RE: processing numeric strings

From: Rick Cameron (Rick.Cameron@crystaldecisions.com)
Date: Fri Mar 15 2002 - 13:02:14 EST


There are two quite separate issues here:

1) How can one format a numeric value as a string in the localised
representation?

2) How can one parse a string in the localised representation into a numeric
value?

I believe that the standard C/C++ library provides no support whatever for
either operation.

On MS Windows, there is support for the first operation. The
misleadingly-named GetNumberFormat takes a numeric string in Western format
and produces a numeric string in localised format. One of its parameters is
a locale ID. The documentation isn't clear on whether it will actually
produce output in the alternate number system for the locale.
Experimentation is needed. I've found that the related function,
GetDateFormat, when working with the Hebrew calendar, will produce year,
month and day numbers in the non-positional Hebrew number system, so it's
possible that GetNumberFormat will do the same.

For the second operation, Windows provides VarI4FromStr and VarR8FromStr. I
think these functions are more limited in what they will accept. I have
found that VarDateFromStr cannot parse a date in the Hebrew calendar - so it
seems likely that these other functions cannot handle numbers formatted in a
localised representation.

If you find a good way of formatting or parsing using localised
representation, I'd be very interested in hearing about it.

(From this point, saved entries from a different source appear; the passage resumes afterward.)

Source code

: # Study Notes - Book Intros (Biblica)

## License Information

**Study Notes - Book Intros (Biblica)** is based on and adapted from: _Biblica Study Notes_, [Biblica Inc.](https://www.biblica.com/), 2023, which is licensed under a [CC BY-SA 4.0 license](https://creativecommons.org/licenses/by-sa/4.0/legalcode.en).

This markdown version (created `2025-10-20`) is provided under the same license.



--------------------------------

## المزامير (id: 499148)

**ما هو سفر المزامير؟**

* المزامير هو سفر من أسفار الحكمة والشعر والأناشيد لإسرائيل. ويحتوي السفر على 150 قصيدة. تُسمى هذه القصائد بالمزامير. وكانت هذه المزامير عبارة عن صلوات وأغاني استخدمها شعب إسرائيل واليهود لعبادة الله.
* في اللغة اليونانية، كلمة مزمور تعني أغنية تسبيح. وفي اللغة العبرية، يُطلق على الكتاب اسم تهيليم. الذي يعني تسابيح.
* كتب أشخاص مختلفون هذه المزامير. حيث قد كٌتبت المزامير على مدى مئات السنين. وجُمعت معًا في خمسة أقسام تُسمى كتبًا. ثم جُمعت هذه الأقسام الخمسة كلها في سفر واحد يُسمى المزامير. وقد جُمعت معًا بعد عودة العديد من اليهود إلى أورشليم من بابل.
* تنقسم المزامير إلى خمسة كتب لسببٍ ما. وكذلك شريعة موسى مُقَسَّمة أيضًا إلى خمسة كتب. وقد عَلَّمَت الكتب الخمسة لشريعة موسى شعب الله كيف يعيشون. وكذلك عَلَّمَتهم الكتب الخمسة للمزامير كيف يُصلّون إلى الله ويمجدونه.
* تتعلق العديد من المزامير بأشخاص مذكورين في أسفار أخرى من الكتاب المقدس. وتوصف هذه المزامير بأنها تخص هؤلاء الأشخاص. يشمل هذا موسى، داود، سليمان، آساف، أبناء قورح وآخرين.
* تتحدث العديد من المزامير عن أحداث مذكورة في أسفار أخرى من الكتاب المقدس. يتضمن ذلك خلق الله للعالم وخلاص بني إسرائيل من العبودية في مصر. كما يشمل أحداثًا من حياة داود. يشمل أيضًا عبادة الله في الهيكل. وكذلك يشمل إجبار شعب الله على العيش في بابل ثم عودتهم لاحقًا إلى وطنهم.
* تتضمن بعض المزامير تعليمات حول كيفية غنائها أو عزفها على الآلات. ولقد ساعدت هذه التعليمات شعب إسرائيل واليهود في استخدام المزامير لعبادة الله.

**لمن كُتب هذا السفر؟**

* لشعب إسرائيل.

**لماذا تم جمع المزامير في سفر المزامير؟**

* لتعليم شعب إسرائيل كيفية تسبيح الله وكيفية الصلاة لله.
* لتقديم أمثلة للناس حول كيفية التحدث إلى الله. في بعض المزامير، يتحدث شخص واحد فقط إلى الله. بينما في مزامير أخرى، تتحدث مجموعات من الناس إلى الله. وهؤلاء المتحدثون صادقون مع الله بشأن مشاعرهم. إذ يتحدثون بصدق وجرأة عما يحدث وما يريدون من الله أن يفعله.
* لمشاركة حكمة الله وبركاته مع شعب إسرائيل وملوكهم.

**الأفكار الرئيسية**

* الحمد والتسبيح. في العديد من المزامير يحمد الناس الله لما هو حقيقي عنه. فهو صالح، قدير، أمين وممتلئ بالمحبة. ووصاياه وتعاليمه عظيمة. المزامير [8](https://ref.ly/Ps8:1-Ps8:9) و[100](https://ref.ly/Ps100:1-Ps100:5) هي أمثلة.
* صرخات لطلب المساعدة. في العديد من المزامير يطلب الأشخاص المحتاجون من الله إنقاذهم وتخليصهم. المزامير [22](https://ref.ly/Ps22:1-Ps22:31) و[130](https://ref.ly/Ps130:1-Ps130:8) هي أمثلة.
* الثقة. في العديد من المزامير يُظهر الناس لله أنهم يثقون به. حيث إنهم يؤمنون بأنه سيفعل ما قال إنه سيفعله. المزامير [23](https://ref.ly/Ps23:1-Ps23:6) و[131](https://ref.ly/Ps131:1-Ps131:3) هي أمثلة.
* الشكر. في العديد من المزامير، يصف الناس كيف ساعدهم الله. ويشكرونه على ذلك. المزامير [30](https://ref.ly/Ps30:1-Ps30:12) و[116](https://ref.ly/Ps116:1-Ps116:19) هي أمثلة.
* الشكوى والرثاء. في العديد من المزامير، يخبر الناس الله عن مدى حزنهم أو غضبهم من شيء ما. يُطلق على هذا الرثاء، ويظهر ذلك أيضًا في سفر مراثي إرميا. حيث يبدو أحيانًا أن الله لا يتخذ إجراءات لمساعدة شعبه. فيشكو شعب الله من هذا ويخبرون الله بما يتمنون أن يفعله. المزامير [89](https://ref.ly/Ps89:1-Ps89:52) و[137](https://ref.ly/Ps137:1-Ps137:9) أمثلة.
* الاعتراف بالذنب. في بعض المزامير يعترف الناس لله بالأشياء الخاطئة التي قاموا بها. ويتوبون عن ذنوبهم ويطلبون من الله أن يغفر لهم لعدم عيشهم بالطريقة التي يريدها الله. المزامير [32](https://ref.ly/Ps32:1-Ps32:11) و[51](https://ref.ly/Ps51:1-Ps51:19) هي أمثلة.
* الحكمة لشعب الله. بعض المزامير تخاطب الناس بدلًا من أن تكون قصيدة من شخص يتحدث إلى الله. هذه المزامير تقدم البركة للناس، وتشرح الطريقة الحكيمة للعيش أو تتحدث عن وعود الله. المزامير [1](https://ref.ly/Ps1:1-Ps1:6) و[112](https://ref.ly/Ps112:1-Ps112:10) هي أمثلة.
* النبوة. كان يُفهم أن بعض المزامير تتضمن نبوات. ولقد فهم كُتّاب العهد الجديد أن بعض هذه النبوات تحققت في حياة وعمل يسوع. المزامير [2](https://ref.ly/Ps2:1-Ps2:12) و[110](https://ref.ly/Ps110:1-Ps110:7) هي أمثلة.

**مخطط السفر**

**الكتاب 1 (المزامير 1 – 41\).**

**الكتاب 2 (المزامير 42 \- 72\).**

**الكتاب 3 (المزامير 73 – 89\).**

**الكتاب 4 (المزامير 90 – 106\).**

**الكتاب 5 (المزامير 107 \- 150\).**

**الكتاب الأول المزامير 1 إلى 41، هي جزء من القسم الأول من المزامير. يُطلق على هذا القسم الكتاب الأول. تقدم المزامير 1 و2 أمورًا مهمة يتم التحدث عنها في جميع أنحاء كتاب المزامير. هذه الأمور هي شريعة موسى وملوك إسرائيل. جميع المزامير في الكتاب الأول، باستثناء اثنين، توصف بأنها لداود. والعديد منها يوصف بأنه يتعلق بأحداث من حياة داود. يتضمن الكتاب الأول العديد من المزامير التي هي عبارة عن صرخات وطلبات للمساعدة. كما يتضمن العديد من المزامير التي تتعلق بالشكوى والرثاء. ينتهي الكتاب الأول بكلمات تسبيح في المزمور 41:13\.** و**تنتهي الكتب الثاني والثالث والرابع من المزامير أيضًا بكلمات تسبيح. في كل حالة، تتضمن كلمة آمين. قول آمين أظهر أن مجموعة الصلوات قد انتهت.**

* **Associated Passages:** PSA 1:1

Please CC me off
the list, if this is deemed OT.

Thanks

- rick cameron

-----Original Message-----
From: Peter_Constable@sil.org [mailto:Peter_Constable@sil.org]
Sent: Friday, 15 March 2002 9:18
To: unicode@unicode.org
Subject: processing numeric strings

I've got a question I asked about on a couple of other lists, but didn't
get much response, so I thought I'd try here.

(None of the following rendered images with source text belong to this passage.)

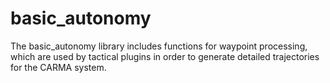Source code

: # basic_autonomy

The basic_autonomy library includes functions for waypoint processing, which are used by tactical plugins in order to generate detailed trajectories for the CARMA system. 
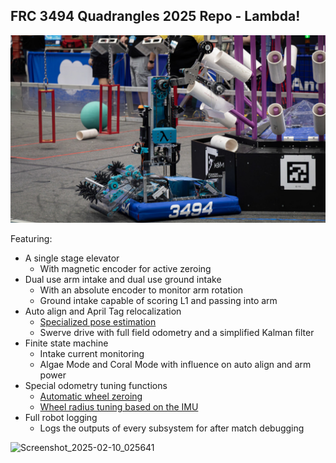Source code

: ## FRC 3494 Quadrangles 2025 Repo - Lambda!

![Lambda scoring](./Lambda.jpg)

Featuring:
  - A single stage elevator
    - With magnetic encoder for active zeroing
  - Dual use arm intake and dual use ground intake
    - With an absolute encoder to monitor arm rotation
    - Ground intake capable of scoring L1 and passing into arm
  - Auto align and April Tag relocalization
    - [Specialized pose estimation](./src/main/java/frc/robot/subsystems/drive/Drive.java:304)
    - Swerve drive with full field odometry and a simplified Kalman filter
  - Finite state machine
    - Intake current monitoring
    - Algae Mode and Coral Mode with influence on auto align and arm power
  - Special odometry tuning functions
    - [Automatic wheel zeroing](./src/main/java/frc/robot/commands/WheelOffsetCalculator.java)
    - [Wheel radius tuning based on the IMU](./src/main/java/frc/robot/commands/WheelRadiusCharacterization.java)
  - Full robot logging
    - Logs the outputs of every subsystem for after match debugging

![Screenshot_2025-02-10_025641](https://github.com/user-attachments/assets/87c0d535-9e3d-4ffb-a92c-3e61072c69fc)
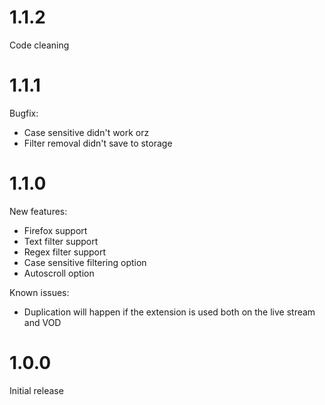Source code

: # 1.1.2

Code cleaning

# 1.1.1

Bugfix:
* Case sensitive didn't work orz
* Filter removal didn't save to storage

# 1.1.0

New features:
* Firefox support
* Text filter support
* Regex filter support
* Case sensitive filtering option
* Autoscroll option

Known issues:
* Duplication will happen if the extension is used both on the live stream and VOD

# 1.0.0
Initial release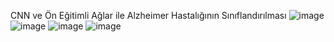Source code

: CNN ve Ön Eğitimli Ağlar ile Alzheimer Hastalığının Sınıflandırılması
![image](https://github.com/user-attachments/assets/d675708b-fdb2-4612-b244-abd39dea079b)
![image](https://github.com/user-attachments/assets/1b347ca6-5f92-49c4-9021-80b24d5c7c1d)
![image](https://github.com/user-attachments/assets/02f157f6-57e8-4697-a173-d3459bb71947)
![image](https://github.com/user-attachments/assets/e11e2966-e256-43cf-9596-2ff11634d0ab)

One of our developers has asked me for input on a certain problem: "Do I
need to be able to work with numbers represented using digits/numbering
systems other than the European ("Arabic") decimal-based system, and if so
how to I know what to do with things like U+0BF1 TAMIL NUMBER ONE
HUNDRED?"

I could easily answer the first part: Yes. At least, I know that some
users of the software will want to work with Thai or Arabic ("Indic")
digits, and I'm pretty sure I know of users who will want to work with the
Ethiopic numbering system. Things like Thai aren't hard to deal with since
the numbering system works the same way as our decimal numbering system;
it's just that different characters are used for the digits. But things
like Ethiopic (or Tamil) are more involved since the numbering system
works on different principles.

How are people dealing with presenting or interpreting numeric strings
using systems such as Tamil, Ethiopic or even Thai, etc. digits, not all
of which use numbering systems that work the same as the decimal system
used in the west? (Note, this is *not* primarily about formatting issues
such as decimal or group separators, though those are obviously also
involved.)

I'm not a C programmer so I don't know -- do C or C++ libraries provide
functions for converting integer or other numeric data types into strings
that allow one to select what script / numbering system to use?

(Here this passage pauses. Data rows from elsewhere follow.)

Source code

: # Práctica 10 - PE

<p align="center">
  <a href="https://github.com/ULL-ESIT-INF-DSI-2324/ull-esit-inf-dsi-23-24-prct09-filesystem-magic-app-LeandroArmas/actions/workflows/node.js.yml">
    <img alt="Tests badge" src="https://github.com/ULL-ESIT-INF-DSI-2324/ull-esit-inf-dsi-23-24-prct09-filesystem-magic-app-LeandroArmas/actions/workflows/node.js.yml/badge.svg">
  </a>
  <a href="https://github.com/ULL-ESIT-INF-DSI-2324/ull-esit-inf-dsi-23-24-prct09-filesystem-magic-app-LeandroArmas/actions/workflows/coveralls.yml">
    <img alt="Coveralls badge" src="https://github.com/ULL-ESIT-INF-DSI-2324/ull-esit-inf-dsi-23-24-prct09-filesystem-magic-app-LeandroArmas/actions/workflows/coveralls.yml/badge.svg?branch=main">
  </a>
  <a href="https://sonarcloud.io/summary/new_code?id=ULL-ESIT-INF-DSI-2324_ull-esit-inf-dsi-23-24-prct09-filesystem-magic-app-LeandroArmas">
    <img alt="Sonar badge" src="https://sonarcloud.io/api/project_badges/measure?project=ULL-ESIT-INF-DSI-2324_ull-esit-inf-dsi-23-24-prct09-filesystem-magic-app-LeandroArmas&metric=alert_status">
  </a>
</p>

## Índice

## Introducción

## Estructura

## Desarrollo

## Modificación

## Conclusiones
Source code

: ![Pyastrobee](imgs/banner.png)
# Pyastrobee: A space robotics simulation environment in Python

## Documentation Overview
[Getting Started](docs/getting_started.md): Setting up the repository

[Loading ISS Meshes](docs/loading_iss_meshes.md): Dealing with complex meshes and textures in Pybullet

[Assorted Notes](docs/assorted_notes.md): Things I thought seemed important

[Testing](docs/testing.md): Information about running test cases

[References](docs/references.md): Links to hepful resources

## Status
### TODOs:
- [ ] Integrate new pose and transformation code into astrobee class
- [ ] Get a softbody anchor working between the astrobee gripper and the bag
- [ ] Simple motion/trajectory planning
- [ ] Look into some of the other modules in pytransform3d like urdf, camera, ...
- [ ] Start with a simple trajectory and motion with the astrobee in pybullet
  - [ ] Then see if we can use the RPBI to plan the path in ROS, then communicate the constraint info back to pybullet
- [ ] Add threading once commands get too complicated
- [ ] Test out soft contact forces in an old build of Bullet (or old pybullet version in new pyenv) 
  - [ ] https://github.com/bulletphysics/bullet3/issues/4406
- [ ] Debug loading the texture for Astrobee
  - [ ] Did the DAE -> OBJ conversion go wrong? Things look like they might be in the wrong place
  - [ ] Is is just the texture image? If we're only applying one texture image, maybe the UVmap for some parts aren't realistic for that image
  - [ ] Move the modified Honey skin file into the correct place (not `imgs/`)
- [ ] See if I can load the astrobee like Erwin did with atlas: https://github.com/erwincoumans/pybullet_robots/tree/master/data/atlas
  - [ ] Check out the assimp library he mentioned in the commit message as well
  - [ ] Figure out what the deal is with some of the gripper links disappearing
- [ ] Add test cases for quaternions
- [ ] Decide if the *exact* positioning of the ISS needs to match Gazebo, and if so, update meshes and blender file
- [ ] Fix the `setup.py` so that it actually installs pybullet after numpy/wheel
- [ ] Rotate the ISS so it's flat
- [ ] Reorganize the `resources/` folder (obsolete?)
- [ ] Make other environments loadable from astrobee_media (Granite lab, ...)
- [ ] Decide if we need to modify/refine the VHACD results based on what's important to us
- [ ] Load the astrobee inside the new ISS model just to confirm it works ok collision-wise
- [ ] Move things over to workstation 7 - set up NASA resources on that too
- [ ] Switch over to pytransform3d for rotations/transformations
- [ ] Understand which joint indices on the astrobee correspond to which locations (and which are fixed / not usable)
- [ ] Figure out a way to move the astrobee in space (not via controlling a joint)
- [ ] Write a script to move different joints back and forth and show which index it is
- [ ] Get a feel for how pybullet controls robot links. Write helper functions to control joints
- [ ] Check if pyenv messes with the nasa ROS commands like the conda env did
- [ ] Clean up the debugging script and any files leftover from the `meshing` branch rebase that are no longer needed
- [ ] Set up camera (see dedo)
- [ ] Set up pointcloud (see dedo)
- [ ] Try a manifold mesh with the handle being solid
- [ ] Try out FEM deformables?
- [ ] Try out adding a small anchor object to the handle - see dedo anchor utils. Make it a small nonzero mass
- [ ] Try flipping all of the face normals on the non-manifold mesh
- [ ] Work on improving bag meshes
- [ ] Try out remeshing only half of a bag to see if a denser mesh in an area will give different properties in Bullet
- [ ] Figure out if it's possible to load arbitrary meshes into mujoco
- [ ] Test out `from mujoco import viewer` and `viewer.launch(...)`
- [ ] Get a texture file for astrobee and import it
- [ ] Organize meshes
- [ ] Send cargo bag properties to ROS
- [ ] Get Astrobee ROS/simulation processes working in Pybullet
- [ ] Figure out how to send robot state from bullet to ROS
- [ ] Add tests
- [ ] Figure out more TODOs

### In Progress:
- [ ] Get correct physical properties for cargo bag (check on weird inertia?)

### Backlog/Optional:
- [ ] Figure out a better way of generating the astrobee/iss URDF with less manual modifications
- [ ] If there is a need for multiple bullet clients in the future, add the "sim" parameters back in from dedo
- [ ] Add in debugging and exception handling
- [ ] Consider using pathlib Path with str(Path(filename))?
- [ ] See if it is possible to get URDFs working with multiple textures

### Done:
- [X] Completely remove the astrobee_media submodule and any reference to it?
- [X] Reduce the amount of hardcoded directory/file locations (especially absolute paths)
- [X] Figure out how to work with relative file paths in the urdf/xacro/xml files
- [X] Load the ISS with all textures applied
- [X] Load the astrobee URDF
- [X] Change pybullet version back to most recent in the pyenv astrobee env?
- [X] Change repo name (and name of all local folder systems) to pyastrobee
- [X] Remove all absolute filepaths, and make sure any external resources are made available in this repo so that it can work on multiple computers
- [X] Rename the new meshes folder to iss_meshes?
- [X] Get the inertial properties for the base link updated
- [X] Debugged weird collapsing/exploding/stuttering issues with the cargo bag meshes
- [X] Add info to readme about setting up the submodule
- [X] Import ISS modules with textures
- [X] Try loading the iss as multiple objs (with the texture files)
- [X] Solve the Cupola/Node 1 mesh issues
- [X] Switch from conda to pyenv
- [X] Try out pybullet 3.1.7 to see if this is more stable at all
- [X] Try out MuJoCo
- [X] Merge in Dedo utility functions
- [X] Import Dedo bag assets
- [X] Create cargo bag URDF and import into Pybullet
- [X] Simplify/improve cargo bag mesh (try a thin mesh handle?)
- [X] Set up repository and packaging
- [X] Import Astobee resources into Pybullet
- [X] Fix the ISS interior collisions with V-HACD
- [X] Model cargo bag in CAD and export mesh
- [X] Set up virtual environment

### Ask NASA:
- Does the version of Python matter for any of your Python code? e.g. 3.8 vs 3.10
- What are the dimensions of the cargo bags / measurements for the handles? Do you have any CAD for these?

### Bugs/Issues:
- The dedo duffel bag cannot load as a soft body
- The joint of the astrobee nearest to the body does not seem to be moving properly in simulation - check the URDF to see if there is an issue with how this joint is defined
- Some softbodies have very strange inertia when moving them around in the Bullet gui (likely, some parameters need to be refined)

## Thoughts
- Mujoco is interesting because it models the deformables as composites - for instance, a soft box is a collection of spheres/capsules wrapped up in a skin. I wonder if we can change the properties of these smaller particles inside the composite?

I'm pretty sure VB functions like Format$ or CLng only handle issues like
decimal separators but not this; have I missed something?

I've looked in MSDN Win32 documentation, and I see that GetLocaleInfo can
tell you the locale-specific equivalents for digits 0 to 9, but that
doesn't give you a way to present integers using them or to interpret a
string of these as a numeric value, and I haven't seen anything else in
Win32 that does that. Is there anything that perhaps I've just not found?
Does COM provide anything?

(I got one response from the other two lists I mentioned which did tell me
what I suspected: the .Net framework doesn't provide any support for this
kind of thing.)

If the answers to all the above are negative (i.e. this functionality is
neither built into compilers / libraries or into Windows), are there any
open source implementations that deal with this? Does ICU handle this?

If people are resorting to writing their own algorithms, where are you
getting information about how different numbering systems work?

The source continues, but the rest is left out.